This rally can't get any respect with most analysts calling for a correction any day now.

Unfortunately they have been wrong for two months. The indexes just keep shaking off the bad news regardless of the source and moving slowly higher. The odds are good the Dow will set a new high on Tuesday. Just setting a new high is only one part of the equation. It has to hold that high and then move higher for it to count.

The slowly rising market has pushed the VIX back to 14 and put premiums have evaporated again. For two days last week they actually inflated but there was a resounding hiss on Wednesday when the air escaped in a rush.

I looked at more than 1,000 stocks on Monday and there were extremely few candidates worth putting money at risk. I did add two of them.

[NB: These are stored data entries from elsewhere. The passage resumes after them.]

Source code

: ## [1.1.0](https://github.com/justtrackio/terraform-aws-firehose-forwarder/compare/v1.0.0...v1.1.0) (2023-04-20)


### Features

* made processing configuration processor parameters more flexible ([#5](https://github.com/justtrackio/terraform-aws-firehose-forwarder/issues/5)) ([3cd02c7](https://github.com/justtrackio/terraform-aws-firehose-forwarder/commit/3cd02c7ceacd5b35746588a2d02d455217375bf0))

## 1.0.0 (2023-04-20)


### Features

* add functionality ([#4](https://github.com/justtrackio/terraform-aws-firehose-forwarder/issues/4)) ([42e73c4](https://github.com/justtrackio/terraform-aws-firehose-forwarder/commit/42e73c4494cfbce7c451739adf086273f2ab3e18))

I also listed a few extra short puts and covered calls if you are just chomping at the bit to put money in the market with the Dow at a new high. These are not official plays but a starting point for you if you want to put additional money to work.

I would caution everyone that hitting a new high sometimes results in a sell off. The target is reached and the excitement evaporates. However, in this environment the market is being driven by the Fed and I am not sure there is anything that can seriously degrade the gains.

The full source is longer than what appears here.